The LeapMotion devices can only interact with Linux hosts via the LeapMotion V2 API. This API is written in C++ and has no C bindings, making it hard to expose via Foreign Function Interface to another language. I solved this problem by writing a small wrapper that exposes the C++ functions I need via a C interface. A Rust library (libodm) then uses this wrapper to expose a type-safe, memory-safe, and error-handled interface to the LeapMotion device in a format that is easy to generate further FFI bindings from.

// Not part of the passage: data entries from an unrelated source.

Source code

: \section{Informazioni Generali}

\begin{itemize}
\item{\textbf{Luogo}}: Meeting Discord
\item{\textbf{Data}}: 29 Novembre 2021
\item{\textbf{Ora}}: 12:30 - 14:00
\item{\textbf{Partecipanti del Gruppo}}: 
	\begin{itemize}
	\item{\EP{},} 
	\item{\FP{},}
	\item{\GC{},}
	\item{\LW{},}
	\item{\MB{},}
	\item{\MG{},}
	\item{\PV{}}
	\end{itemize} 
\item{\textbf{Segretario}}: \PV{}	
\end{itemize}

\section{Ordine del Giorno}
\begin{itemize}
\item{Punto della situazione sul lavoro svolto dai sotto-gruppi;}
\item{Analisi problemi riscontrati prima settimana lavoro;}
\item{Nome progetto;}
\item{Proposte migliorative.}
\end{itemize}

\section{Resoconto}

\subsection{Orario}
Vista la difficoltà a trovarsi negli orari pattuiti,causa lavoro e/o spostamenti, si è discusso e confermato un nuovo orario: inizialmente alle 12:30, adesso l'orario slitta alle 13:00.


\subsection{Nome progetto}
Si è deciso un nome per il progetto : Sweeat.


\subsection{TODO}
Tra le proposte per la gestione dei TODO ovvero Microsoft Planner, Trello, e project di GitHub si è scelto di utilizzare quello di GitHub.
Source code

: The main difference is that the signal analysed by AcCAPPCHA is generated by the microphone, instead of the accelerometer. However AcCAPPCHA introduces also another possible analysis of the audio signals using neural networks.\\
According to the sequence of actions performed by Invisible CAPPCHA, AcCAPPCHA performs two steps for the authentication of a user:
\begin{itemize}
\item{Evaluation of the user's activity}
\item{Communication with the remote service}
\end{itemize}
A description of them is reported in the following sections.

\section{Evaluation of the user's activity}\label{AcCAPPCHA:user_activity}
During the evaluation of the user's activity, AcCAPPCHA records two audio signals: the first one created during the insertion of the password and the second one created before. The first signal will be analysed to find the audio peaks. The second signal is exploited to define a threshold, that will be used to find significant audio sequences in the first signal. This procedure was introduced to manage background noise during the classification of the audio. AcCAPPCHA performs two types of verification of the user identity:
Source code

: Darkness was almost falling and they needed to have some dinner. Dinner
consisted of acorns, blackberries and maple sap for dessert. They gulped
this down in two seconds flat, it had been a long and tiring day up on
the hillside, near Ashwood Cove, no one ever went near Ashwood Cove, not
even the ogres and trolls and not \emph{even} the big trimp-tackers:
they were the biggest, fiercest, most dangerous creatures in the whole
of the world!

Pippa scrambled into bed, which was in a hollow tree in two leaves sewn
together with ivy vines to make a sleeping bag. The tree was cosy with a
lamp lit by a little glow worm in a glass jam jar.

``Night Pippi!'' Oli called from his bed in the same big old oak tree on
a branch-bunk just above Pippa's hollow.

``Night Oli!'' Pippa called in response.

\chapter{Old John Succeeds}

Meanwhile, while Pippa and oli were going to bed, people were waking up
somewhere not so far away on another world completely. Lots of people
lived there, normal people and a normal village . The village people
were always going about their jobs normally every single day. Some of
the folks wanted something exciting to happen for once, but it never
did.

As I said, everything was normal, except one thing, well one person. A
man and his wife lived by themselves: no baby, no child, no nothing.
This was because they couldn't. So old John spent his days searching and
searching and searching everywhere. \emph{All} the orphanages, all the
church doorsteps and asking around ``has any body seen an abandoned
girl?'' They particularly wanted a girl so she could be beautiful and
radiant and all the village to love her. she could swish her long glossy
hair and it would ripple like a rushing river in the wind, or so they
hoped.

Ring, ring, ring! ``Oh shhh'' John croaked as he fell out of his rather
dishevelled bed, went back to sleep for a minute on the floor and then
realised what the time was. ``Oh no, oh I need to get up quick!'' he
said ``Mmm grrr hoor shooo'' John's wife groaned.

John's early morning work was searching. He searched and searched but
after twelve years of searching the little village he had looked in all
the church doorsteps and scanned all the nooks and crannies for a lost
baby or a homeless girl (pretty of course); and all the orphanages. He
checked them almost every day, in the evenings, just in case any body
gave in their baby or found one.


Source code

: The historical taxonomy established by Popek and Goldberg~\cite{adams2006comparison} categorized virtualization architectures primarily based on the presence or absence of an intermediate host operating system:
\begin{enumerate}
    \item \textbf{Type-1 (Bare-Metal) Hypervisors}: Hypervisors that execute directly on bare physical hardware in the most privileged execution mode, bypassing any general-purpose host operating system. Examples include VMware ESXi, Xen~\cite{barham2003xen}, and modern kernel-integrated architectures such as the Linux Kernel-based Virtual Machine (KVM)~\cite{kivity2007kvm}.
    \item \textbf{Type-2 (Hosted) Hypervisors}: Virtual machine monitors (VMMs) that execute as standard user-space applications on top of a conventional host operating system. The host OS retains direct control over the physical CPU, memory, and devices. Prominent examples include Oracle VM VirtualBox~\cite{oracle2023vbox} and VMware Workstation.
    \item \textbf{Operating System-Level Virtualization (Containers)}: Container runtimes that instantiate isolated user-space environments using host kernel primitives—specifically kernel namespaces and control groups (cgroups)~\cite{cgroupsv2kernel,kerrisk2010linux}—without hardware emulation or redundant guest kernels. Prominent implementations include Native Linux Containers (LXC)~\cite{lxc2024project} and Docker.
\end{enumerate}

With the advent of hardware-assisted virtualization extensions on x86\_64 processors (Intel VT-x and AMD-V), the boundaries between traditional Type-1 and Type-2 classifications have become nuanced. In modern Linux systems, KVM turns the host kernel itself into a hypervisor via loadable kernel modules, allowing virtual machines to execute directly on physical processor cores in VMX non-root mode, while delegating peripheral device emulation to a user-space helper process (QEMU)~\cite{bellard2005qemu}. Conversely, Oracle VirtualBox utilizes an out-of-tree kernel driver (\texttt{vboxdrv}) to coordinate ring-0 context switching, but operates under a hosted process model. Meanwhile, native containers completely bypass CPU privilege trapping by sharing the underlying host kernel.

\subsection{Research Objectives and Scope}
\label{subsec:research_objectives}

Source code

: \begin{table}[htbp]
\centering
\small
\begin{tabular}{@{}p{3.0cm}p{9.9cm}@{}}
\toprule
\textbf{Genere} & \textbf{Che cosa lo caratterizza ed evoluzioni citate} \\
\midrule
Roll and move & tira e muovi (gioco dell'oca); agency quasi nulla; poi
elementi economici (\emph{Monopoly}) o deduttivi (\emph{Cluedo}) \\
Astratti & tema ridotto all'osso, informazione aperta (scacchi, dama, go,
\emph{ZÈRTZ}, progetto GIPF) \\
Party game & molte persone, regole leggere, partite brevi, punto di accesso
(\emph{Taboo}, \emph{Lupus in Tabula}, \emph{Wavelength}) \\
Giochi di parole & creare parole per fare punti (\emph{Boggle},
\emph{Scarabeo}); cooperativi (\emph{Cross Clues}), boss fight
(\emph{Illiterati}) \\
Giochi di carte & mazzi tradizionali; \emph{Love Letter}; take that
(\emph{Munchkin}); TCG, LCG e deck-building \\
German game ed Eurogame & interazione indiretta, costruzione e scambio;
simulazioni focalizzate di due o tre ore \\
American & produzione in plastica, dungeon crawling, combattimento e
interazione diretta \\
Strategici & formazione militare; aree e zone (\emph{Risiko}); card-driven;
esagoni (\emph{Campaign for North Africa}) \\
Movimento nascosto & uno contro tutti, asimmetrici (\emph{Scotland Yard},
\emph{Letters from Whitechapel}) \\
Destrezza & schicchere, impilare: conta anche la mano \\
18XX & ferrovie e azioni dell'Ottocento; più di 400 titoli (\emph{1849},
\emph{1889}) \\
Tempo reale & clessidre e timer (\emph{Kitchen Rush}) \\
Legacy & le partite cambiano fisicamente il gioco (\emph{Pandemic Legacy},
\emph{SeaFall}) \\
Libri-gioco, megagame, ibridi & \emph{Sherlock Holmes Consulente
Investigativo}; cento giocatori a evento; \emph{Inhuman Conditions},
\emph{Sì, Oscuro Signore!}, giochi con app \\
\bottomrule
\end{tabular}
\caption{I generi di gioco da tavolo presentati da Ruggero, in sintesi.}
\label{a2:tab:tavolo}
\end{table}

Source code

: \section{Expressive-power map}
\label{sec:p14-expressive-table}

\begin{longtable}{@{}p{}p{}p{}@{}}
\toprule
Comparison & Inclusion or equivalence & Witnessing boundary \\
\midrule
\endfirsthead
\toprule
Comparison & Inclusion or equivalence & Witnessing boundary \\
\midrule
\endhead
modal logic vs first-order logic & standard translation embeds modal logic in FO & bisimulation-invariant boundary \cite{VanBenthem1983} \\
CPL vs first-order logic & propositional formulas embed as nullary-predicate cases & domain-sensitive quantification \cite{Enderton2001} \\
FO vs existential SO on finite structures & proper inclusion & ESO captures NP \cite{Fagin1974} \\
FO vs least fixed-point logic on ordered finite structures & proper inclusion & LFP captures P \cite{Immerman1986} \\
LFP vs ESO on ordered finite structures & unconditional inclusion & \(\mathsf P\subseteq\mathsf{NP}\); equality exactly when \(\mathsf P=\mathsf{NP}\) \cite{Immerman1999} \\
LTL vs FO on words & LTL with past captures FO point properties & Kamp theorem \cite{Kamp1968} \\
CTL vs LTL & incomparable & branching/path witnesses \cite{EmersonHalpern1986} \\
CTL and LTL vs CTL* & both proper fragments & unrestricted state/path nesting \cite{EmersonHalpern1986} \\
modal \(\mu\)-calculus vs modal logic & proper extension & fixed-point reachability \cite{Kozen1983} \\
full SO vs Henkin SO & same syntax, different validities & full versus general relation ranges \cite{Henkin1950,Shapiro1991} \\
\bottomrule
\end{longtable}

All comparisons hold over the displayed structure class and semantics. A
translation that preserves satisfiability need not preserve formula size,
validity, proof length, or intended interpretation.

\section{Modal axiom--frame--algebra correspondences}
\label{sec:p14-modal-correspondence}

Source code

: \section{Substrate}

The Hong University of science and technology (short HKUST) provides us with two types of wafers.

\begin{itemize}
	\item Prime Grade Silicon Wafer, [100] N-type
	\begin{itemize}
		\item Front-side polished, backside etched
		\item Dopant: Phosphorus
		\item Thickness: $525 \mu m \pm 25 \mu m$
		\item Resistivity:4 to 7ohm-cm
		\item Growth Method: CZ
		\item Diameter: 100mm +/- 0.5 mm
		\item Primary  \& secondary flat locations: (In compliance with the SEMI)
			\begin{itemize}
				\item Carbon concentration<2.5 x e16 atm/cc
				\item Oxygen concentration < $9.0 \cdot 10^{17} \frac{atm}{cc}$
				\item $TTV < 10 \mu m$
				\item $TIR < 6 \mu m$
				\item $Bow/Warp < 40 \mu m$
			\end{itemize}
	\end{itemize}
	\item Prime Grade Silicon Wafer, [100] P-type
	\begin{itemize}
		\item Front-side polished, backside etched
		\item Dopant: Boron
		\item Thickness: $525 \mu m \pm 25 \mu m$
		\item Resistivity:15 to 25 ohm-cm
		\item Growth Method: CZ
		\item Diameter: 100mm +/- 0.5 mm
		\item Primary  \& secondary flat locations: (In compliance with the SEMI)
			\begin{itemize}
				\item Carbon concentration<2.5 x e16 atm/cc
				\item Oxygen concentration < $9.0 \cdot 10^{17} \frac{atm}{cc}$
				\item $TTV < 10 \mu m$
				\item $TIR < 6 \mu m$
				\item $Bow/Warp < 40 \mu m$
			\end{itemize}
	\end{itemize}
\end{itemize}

Originally, this project ended at Rust, and made use of the opencv crate to handle the computer vision pipeline, but I was limited by a few critical functions missing from that binding, so I decided to add yet another layer of FFI into the mix. Using PyO3, libodm is exposed as a Python3 library, where the end-application uses it to control and read from the LeapMotion device, while also using Python's OpenCV bindings and numpy for the final processing step.

Vision Pipeline

The LeapMotion devices are dual-sensor infra-red cameras. Through the Image API, OpenDepthMap pulls both sensor outputs at the same time, and applies the following:

  1. A 3x3 blur
  2. A block matching stereo correspondence algorithm (StereoBM)
  3. Contrast boost
  4. GrayScale pixel threshold
  5. Contour detection
  6. Contour filtering
  7. A mask based on only the largest contour
  8. Colour mapping
  9. Exposure boost
  10. Weighted image combination

Image pipeline

The result is a raw camera view with depth data overlayed on top of it.

Example Images

Building & Running

To build this project, you need a C++ compiler, the LeapMotion Linux SDK, the Rust toolchain, and the Python3 interpreter on an x64 Linux host, along with the following packages:

clang libclang-dev libopencv-dev python3-dev python-dev python3-opencv

With those installed, pull in all the Python dependencies with:

pip3 install -r requirements.txt

Then, build the Rust and C++ code with:

cargo build

To run OpenDepthMap, you must first start the LeapMotion driver with:

sudo leapd

Then start OpenDepthMap with:

./scripts/odm.sh

If you get a timeout error, ensure your LeapMotion device is connected, and try re-running OpenDepthMap.